On her next song, which she stopped because she "messed up the lyric," she joked about earlier saying that her worst nightmare was getting up on stage and forgetting all the lyrics to all her songs. She started the song over and got it right on the second try. The selection after that, "I Want More," had a story. Composer Frank Wildhorn, her fiance, had written the music and gave it to Jack Murphy, a lyricist who does a lot of work with Wildhorn, and asked him to put words to it. Eder said Wildhorn wasn't happy with the result and asked for a rewrite. But Eder saw the lyric and told Wildhorn, "Don't you dare change a word," and its still here today."I Want More" is about a woman who wants, what else but, "Magic carpets, true romance, and moonlight cruises to the South of France". The moral of the song, "if you want me I want more."
Eder sang a few more songs before surprising the audience with none other-than a song from the show she stars in every night on Broadway, Jekyll & Hyde. The only exception is that she doesn't get to sing this one every night on stage. It was cut on the pre-Broadway tour and replaced by her new song "Good 'n' Evil" -- and in she started with "Bring on the Men." As the audience clapped in sync with the chorus she hammed it up as if she were still performing it each night by doing the same gestures and movements as she did in the touring version of the show.
Her next song was one from Wildhorn's latest score, The Civil War, "I Never Knew His Name". This song is sung by a nurse who takes care of dying young soldiers.
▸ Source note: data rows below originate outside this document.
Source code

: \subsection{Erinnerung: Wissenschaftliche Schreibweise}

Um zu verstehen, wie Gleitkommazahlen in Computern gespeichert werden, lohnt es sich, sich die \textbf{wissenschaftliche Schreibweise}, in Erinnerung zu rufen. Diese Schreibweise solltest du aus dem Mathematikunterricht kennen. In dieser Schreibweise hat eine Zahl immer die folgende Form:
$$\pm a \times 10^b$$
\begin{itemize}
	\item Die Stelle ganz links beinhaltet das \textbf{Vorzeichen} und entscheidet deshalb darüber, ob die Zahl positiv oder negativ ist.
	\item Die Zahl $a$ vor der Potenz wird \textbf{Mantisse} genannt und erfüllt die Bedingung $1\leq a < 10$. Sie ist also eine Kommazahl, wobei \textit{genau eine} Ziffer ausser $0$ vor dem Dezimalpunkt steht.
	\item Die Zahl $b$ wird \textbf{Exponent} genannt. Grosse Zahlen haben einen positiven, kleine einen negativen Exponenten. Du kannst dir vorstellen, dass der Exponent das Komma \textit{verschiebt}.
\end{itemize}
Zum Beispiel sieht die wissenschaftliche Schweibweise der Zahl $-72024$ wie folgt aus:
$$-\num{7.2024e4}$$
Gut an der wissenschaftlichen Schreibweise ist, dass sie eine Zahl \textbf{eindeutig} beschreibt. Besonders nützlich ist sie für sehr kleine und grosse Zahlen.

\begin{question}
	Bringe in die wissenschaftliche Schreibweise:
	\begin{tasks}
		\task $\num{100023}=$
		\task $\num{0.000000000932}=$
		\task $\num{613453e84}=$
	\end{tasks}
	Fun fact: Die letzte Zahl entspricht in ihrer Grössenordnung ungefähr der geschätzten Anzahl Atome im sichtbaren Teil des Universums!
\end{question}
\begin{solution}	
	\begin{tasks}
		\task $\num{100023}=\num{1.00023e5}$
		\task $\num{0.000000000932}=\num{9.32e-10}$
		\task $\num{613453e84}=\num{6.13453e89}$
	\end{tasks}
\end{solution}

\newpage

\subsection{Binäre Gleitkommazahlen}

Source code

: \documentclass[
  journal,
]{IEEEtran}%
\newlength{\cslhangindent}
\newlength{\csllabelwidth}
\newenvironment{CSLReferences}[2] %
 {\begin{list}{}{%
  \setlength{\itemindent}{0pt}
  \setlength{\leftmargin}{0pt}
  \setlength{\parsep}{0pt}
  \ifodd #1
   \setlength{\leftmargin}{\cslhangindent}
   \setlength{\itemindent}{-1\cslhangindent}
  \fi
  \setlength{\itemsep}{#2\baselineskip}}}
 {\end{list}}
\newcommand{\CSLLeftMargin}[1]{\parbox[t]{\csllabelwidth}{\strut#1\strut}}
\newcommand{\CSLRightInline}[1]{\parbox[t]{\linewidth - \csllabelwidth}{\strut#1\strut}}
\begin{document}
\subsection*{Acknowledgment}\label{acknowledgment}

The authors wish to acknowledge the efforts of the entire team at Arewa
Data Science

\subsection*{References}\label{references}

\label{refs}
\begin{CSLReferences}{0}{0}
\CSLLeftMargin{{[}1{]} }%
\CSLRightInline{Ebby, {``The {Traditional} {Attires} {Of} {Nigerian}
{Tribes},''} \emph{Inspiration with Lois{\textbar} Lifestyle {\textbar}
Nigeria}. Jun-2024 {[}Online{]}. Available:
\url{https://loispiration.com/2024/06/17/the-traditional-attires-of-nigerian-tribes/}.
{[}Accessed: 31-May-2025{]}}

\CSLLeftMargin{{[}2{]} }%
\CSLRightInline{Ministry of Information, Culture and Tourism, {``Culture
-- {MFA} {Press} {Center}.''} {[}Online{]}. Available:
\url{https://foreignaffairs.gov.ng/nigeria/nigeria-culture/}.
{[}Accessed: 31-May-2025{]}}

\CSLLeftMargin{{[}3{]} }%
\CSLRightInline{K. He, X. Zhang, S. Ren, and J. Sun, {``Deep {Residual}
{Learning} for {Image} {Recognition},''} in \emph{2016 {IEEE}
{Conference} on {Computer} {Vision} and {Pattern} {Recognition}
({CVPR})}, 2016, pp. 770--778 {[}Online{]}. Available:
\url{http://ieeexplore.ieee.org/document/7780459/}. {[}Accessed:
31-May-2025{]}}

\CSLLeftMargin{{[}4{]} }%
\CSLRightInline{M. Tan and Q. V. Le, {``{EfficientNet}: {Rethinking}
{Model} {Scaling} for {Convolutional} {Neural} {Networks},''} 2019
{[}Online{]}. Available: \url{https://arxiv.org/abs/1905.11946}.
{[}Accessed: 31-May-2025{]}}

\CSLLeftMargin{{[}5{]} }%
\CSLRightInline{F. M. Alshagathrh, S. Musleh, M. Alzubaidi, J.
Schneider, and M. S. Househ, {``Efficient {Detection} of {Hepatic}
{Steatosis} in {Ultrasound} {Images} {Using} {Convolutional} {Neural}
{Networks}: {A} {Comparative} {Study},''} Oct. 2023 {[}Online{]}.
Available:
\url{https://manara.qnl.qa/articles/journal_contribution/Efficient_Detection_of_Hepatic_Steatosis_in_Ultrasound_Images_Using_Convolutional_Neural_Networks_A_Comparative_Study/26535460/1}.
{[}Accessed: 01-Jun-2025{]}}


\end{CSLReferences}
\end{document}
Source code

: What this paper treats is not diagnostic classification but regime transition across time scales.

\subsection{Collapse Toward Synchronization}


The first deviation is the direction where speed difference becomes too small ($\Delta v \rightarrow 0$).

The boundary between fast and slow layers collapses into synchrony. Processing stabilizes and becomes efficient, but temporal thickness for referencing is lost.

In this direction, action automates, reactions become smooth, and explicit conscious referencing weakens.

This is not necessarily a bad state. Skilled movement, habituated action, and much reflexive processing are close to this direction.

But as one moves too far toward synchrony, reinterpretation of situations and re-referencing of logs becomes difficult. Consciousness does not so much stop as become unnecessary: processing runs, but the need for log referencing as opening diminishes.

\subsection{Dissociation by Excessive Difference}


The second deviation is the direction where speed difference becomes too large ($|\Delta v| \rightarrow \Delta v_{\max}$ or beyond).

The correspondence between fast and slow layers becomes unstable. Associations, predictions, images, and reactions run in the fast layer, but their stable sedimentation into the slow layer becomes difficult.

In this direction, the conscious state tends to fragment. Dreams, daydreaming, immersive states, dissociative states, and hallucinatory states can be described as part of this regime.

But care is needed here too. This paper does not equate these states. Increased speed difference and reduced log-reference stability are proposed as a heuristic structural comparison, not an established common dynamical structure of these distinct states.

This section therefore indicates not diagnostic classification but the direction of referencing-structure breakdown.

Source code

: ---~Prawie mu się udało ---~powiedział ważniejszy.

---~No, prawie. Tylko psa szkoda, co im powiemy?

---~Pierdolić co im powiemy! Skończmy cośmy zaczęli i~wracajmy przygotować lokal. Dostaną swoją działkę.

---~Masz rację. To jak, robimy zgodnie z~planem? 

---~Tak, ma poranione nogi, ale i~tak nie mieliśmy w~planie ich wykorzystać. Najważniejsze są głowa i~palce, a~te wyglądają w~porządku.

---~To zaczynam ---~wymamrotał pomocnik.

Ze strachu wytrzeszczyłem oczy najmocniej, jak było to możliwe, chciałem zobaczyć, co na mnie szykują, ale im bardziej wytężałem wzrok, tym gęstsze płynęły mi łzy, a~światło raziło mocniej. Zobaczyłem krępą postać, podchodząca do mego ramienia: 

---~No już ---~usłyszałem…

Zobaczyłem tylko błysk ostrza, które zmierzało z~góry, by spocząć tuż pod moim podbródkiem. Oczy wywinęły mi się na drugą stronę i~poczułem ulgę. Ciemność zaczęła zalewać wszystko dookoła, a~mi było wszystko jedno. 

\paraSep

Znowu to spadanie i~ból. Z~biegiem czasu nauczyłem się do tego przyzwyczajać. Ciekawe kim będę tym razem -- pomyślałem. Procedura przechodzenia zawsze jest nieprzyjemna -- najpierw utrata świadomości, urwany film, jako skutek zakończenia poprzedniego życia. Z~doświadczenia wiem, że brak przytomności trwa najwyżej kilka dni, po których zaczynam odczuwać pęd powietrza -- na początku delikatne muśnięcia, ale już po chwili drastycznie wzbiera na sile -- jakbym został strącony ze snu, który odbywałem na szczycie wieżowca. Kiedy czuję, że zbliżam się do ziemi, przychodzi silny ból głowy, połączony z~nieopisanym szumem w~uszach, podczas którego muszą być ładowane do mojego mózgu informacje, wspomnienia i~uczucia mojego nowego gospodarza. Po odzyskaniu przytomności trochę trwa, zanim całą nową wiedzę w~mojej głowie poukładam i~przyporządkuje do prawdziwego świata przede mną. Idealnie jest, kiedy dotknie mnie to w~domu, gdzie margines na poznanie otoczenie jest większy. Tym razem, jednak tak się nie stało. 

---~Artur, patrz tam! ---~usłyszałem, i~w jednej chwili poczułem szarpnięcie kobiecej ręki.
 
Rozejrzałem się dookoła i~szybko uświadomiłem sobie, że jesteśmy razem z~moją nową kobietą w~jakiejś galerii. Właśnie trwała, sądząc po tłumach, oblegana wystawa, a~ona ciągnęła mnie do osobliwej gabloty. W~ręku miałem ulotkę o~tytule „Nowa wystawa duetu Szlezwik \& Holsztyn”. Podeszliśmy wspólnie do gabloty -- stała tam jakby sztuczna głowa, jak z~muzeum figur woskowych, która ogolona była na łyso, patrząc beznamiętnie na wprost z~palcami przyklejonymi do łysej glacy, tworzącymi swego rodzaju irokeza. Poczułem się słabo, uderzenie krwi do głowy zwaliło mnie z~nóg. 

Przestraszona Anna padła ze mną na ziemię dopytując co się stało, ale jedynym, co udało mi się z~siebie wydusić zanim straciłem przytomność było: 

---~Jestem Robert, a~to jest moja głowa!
Another song from this CD, "Candle in the Window", which was not performed, can be heard on Eder's new album "It's Time". Next was "Last Tango" followed by a Stephen Sondheim/Maury Yeston mix, "Losing My Mind" and "Unusual Way," respectively.
As the end of the performance neared, Eder chose a song that she said, with an enigmatic smile, was "written for women (and a few men)." "Big Time" is about a woman breaking into show business with an agent who tells her all she needs is "big time looks, a shady accountant who can cook the books, a couple of well-placed friends, some dynamite 8x10s before you can reap those big-time dividends."
For her big ending number she chose the exhilarating "I Am I, Don Quixote" from Man of La Mancha. For her big high notes in the middle of the song she took a deep breath, turned to the audience, made the sign of the cross and began. It must have helped because she hit the notes just as you hear them on the CD.
As an encore, she sang, "Something to Believe In" which she dedicated to her fans in the audience.